On Fri, 13 Oct 2017 09:14:44 -0400, "ScottWW"
wrote:

"-MIKE-" wrote in message news https://photos.app.goo.gl/DqXrs5DI2roJTli22

I need to replace the white board above this garage door. The 2x12 is
rotted out pretty bad. It will just fall out when poked with a screwdriver
or putty knife, so I'm going to replace with a new, treated 2x12. (Client
wants cheapest option.)

What I need help with is figuring out how to transfer that arch to the new
2x12. This isn't an arch that was drawn with a radius or trammels. If this
was a perfectly cut arch, I could just determine the radius by bisecting
the chords and extending perpendicular lines to find the radius.

If you look closely, you will see that it's not even and the arch "flattens
out" near both ends. So I believe I'm left with trying to transfer the
exact line of the bottom of the soldier course of bricks to the new 2x12.

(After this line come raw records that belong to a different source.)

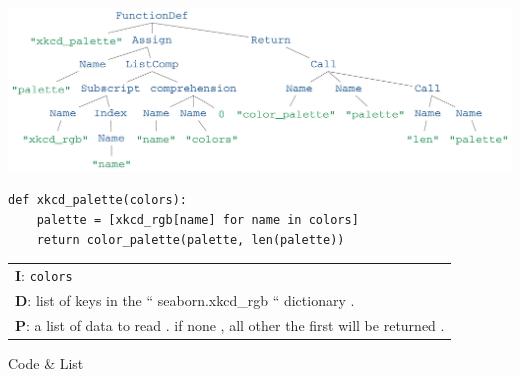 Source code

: \begin{listing}[h!] 
\includegraphics[width=0.8\linewidth]{ImagesCodeRelated/xkcd_palette_strip.png}
\begin{verbatim}
def xkcd_palette(colors):
    palette = [xkcd_rgb[name] for name in colors]
    return color_palette(palette, len(palette))

\end{verbatim}
\begin{tabular}{l}
\textbf{I}: \texttt{colors}\\
\textbf{D}: list of keys in the `` seaborn.xkcd\_rgb `` dictionary .\\
\textbf{P}: a list of data to read . if none , all other the first will be returned .\\
\end{tabular}

\caption{Code \& List}
\end{listing}

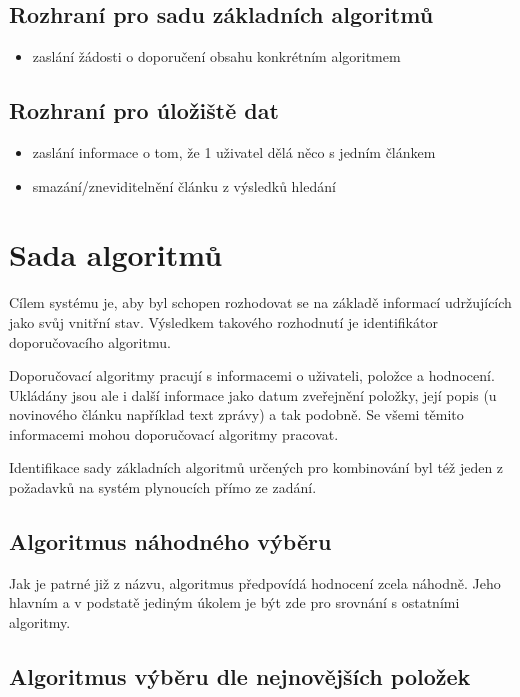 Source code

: \documentclass[thesis=M,czech]{FITthesis}[2014/05/07]
\begin{document}
\subsection{Rozhraní pro sadu základních algoritmů}

\begin{itemize}
	\item zaslání žádosti o doporučení obsahu konkrétním algoritmem
\end{itemize}

\subsection{Rozhraní pro úložiště dat}

\begin{itemize}
\item zaslání informace o tom, že 1 uživatel dělá něco s jedním článkem
	\item smazání/zneviditelnění článku z výsledků hledání
\end{itemize}
			
\section{Sada algoritmů}

Cílem systému je, aby byl schopen rozhodovat se na základě informací udržujících jako svůj vnitřní stav. Výsledkem takového rozhodnutí je identifikátor doporučovacího algoritmu. 

Doporučovací algoritmy pracují s informacemi o uživateli, položce a hodnocení. Ukládány jsou ale i další informace jako datum zveřejnění položky, její popis (u novinového článku například text zprávy) a tak podobně. Se všemi těmito informacemi mohou doporučovací algoritmy pracovat. 

Identifikace sady základních algoritmů určených pro kombinování byl též jeden z požadavků na systém plynoucích přímo ze zadání. 

\subsection{Algoritmus náhodného výběru}

Jak je patrné již z názvu, algoritmus předpovídá hodnocení zcela náhodně. Jeho hlavním a v podstatě jediným úkolem je být zde pro srovnání s ostatními algoritmy. 

\subsection{Algoritmus výběru dle nejnovějších položek}
\end{document}
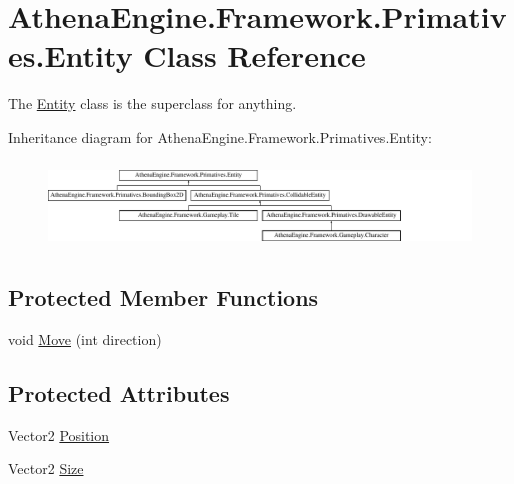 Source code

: \hypertarget{class_athena_engine_1_1_framework_1_1_primatives_1_1_entity}{\section{Athena\-Engine.\-Framework.\-Primatives.\-Entity Class Reference}
\label{class_athena_engine_1_1_framework_1_1_primatives_1_1_entity}
}


The \hyperlink{class_athena_engine_1_1_framework_1_1_primatives_1_1_entity}{Entity} class is the superclass for anything.  


Inheritance diagram for Athena\-Engine.\-Framework.\-Primatives.\-Entity\-:\begin{figure}[H]
\begin{center}
\leavevmode
\includegraphics[height=2.318841cm]{class_athena_engine_1_1_framework_1_1_primatives_1_1_entity}
\end{center}
\end{figure}
\subsection*{Protected Member Functions}
\begin{DoxyCompactItemize}
\item 
void \hyperlink{class_athena_engine_1_1_framework_1_1_primatives_1_1_entity_aab38aec8a3dd6ff1f0e998cb9ddb1d8f}{Move} (int direction)
\end{DoxyCompactItemize}
\subsection*{Protected Attributes}
\begin{DoxyCompactItemize}
\item 
Vector2 \hyperlink{class_athena_engine_1_1_framework_1_1_primatives_1_1_entity_af9ff3668f77796ab35a5f8c4b1640813}{Position}
\item 
Vector2 \hyperlink{class_athena_engine_1_1_framework_1_1_primatives_1_1_entity_ab97b4ce403d33c60d7613d4ac46ce523}{Size}
\end{DoxyCompactItemize}
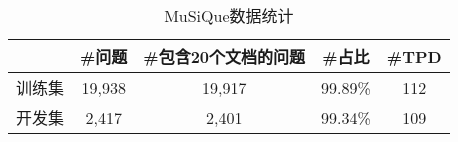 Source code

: \begin{table}[htbp]
    \centering
    \caption{MuSiQue数据统计}
    \label{tab:2-3}
    \begin{tabular}{c|c|c|c|c}
        \hline
        & \#问题 & \#包含20个文档的问题 & \#占比 & \#TPD \\
        \hline
        训练集 & 19,938 & 19,917 & 99.89\% & 112 \\
        开发集 & 2,417 & 2,401 & 99.34\% & 109 \\
        \hline
    \end{tabular}
\end{table}

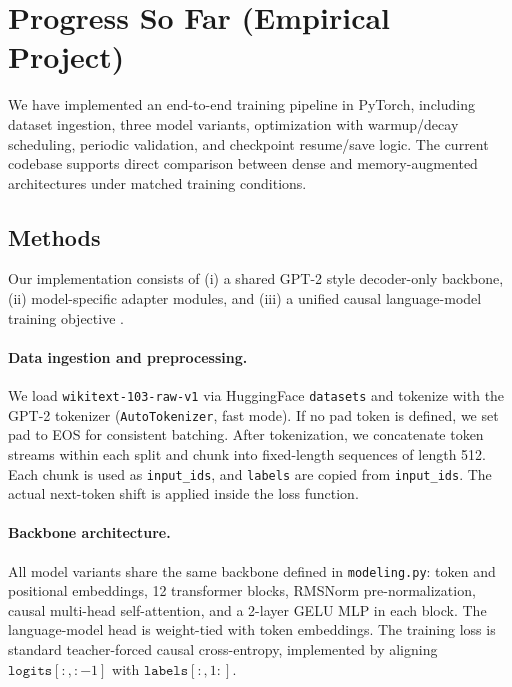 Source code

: \documentclass[11pt]{article}
\begin{document}
\section{Progress So Far (Empirical Project)}
We have implemented an end-to-end training pipeline in PyTorch, including dataset ingestion, three model variants, optimization with warmup/decay scheduling, periodic validation, and checkpoint resume/save logic.
The current codebase supports direct comparison between dense and memory-augmented architectures under matched training conditions.

\subsection{Methods}
Our implementation consists of (i) a shared GPT-2 style decoder-only backbone, (ii) model-specific adapter modules, and (iii) a unified causal language-model training objective \cite{radford2019language}.

\paragraph{Data ingestion and preprocessing.}
We load \texttt{wikitext-103-raw-v1} via HuggingFace \texttt{datasets} and tokenize with the GPT-2 tokenizer (\texttt{AutoTokenizer}, fast mode).
If no pad token is defined, we set pad to EOS for consistent batching.
After tokenization, we concatenate token streams within each split and chunk into fixed-length sequences of length 512.
Each chunk is used as \texttt{input\_ids}, and \texttt{labels} are copied from \texttt{input\_ids}.
The actual next-token shift is applied inside the loss function.

\paragraph{Backbone architecture.}
All model variants share the same backbone defined in \texttt{modeling.py}:
token and positional embeddings, 12 transformer blocks, RMSNorm pre-normalization, causal multi-head self-attention, and a 2-layer GELU MLP in each block.
The language-model head is weight-tied with token embeddings.
The training loss is standard teacher-forced causal cross-entropy, implemented by aligning $\texttt{logits}[:, :-1]$ with $\texttt{labels}[:, 1:]$.
\end{document}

Remember, the existing 2x12 will not come out in one piece or even several
pieces which could be reassembled to use to trace the "arch" onto the new
board. It's pretty much, mulch, held together with paint.

Any ideas?


It appears as though the 'mason' used a springy board to scribe/cut the
field bricks, then again to support the arch bricks. This shortcut explains
the straight ends. The tightest curvature at the apex is the result of the
flexibility of the springy board and the amount of pressure applied from
below.

I think the best way to match the arch will be to scribe vertically with a
large compass as suggested by other contributors.
Scott in Dunedin



I'm still, drom looking at lots of houses in our area built with the
arch above the door, almost CERTAIN someone has modified the original
install, and the original door closed bshind the brick arch. The
"reveal" of the arch (where the board is now) showed the top of the
square topped door - while the brick arch hid the square corners of
the door. The iron lintel is above the arched bricks, which are a
combination of self supporting and brick-tied to the main structure.

There are literally hundreds, and even thousands, of garage doors
built that way around here (Waterloo Region, Ontario) -could not be
done in the days of the one-piece overhead door, but very simple with
the segmented roll-up doors in common use today.